» Work to complete: Your task is to print each entry exactly as written.

[Opening The data section]

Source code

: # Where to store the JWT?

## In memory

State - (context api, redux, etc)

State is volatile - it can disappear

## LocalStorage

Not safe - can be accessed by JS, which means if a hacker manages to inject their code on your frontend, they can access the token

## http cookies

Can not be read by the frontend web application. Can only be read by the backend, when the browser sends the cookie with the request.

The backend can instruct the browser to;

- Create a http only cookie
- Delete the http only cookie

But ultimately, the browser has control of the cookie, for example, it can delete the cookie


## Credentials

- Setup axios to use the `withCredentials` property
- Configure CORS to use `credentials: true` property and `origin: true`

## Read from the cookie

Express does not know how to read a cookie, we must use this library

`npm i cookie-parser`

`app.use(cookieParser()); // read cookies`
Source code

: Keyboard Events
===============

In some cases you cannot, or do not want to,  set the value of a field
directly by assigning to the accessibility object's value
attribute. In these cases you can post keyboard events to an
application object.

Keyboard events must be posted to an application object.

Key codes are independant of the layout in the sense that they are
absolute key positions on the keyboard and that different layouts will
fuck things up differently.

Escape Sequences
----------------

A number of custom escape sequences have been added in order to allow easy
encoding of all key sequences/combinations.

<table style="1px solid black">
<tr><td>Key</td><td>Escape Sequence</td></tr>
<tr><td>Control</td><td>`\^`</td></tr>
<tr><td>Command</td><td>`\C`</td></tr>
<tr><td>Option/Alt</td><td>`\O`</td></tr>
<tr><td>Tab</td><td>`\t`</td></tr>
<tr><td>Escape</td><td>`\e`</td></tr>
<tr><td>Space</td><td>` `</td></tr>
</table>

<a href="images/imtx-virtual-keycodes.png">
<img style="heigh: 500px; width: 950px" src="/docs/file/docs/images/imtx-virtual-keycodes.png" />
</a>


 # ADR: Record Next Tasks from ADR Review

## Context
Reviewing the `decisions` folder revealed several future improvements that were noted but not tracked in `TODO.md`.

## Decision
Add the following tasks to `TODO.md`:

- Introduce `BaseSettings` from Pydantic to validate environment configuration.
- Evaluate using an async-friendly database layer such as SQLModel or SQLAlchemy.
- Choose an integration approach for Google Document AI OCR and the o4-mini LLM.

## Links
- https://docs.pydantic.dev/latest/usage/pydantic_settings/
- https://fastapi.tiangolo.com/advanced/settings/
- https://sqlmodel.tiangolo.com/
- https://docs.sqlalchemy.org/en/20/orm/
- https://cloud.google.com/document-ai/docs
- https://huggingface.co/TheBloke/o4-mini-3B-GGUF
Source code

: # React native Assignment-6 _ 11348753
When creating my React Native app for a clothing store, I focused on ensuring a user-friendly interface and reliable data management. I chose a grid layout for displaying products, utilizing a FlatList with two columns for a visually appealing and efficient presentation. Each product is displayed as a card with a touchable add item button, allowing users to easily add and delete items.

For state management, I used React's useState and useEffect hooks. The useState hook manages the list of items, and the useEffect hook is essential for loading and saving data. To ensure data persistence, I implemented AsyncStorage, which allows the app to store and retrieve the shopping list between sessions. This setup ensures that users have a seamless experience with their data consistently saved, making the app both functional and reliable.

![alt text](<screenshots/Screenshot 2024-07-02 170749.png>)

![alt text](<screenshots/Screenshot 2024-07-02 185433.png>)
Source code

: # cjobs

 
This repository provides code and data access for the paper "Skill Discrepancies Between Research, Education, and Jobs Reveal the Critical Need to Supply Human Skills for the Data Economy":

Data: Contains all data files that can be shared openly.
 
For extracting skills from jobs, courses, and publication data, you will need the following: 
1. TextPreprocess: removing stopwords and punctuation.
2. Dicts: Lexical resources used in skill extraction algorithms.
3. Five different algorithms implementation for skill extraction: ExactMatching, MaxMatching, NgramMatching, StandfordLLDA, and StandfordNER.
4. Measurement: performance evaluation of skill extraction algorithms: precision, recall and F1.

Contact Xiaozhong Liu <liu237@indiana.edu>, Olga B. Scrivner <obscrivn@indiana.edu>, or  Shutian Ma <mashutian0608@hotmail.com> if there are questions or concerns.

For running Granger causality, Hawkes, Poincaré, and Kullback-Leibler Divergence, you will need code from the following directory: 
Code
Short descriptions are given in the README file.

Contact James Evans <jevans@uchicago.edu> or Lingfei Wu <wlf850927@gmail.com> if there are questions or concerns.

[Closing The data section]

» Response area:
Source code

: # Where to store the JWT?

## In memory

State - (context api, redux, etc)

State is volatile - it can disappear

## LocalStorage

Not safe - can be accessed by JS, which means if a hacker manages to inject their code on your frontend, they can access the token

## http cookies

Can not be read by the frontend web application. Can only be read by the backend, when the browser sends the cookie with the request.

The backend can instruct the browser to;

- Create a http only cookie
- Delete the http only cookie

But ultimately, the browser has control of the cookie, for example, it can delete the cookie


## Credentials

- Setup axios to use the `withCredentials` property
- Configure CORS to use `credentials: true` property and `origin: true`

## Read from the cookie

Express does not know how to read a cookie, we must use this library

`npm i cookie-parser`

`app.use(cookieParser()); // read cookies`
Source code

: Keyboard Events
===============

In some cases you cannot, or do not want to,  set the value of a field
directly by assigning to the accessibility object's value
attribute. In these cases you can post keyboard events to an
application object.

Keyboard events must be posted to an application object.

Key codes are independant of the layout in the sense that they are
absolute key positions on the keyboard and that different layouts will
fuck things up differently.

Escape Sequences
----------------

A number of custom escape sequences have been added in order to allow easy
encoding of all key sequences/combinations.

<table style="1px solid black">
<tr><td>Key</td><td>Escape Sequence</td></tr>
<tr><td>Control</td><td>`\^`</td></tr>
<tr><td>Command</td><td>`\C`</td></tr>
<tr><td>Option/Alt</td><td>`\O`</td></tr>
<tr><td>Tab</td><td>`\t`</td></tr>
<tr><td>Escape</td><td>`\e`</td></tr>
<tr><td>Space</td><td>` `</td></tr>
</table>

<a href="images/imtx-virtual-keycodes.png">
<img style="heigh: 500px; width: 950px" src="/docs/file/docs/images/imtx-virtual-keycodes.png" />
</a>


 # ADR: Record Next Tasks from ADR Review

## Context
Reviewing the `decisions` folder revealed several future improvements that were noted but not tracked in `TODO.md`.

## Decision
Add the following tasks to `TODO.md`:

- Introduce `BaseSettings` from Pydantic to validate environment configuration.
- Evaluate using an async-friendly database layer such as SQLModel or SQLAlchemy.
- Choose an integration approach for Google Document AI OCR and the o4-mini LLM.

## Links
- https://docs.pydantic.dev/latest/usage/pydantic_settings/
- https://fastapi.tiangolo.com/advanced/settings/
- https://sqlmodel.tiangolo.com/
- https://docs.sqlalchemy.org/en/20/orm/
- https://cloud.google.com/document-ai/docs
- https://huggingface.co/TheBloke/o4-mini-3B-GGUF
Source code

: # React native Assignment-6 _ 11348753
When creating my React Native app for a clothing store, I focused on ensuring a user-friendly interface and reliable data management. I chose a grid layout for displaying products, utilizing a FlatList with two columns for a visually appealing and efficient presentation. Each product is displayed as a card with a touchable add item button, allowing users to easily add and delete items.

For state management, I used React's useState and useEffect hooks. The useState hook manages the list of items, and the useEffect hook is essential for loading and saving data. To ensure data persistence, I implemented AsyncStorage, which allows the app to store and retrieve the shopping list between sessions. This setup ensures that users have a seamless experience with their data consistently saved, making the app both functional and reliable.

![alt text](<screenshots/Screenshot 2024-07-02 170749.png>)

![alt text](<screenshots/Screenshot 2024-07-02 185433.png>)
Source code

: # cjobs

 
This repository provides code and data access for the paper "Skill Discrepancies Between Research, Education, and Jobs Reveal the Critical Need to Supply Human Skills for the Data Economy":

Data: Contains all data files that can be shared openly.
 
For extracting skills from jobs, courses, and publication data, you will need the following: 
1. TextPreprocess: removing stopwords and punctuation.
2. Dicts: Lexical resources used in skill extraction algorithms.
3. Five different algorithms implementation for skill extraction: ExactMatching, MaxMatching, NgramMatching, StandfordLLDA, and StandfordNER.
4. Measurement: performance evaluation of skill extraction algorithms: precision, recall and F1.

Contact Xiaozhong Liu <liu237@indiana.edu>, Olga B. Scrivner <obscrivn@indiana.edu>, or  Shutian Ma <mashutian0608@hotmail.com> if there are questions or concerns.

For running Granger causality, Hawkes, Poincaré, and Kullback-Leibler Divergence, you will need code from the following directory: 
Code
Short descriptions are given in the README file.

Contact James Evans <jevans@uchicago.edu> or Lingfei Wu <wlf850927@gmail.com> if there are questions or concerns.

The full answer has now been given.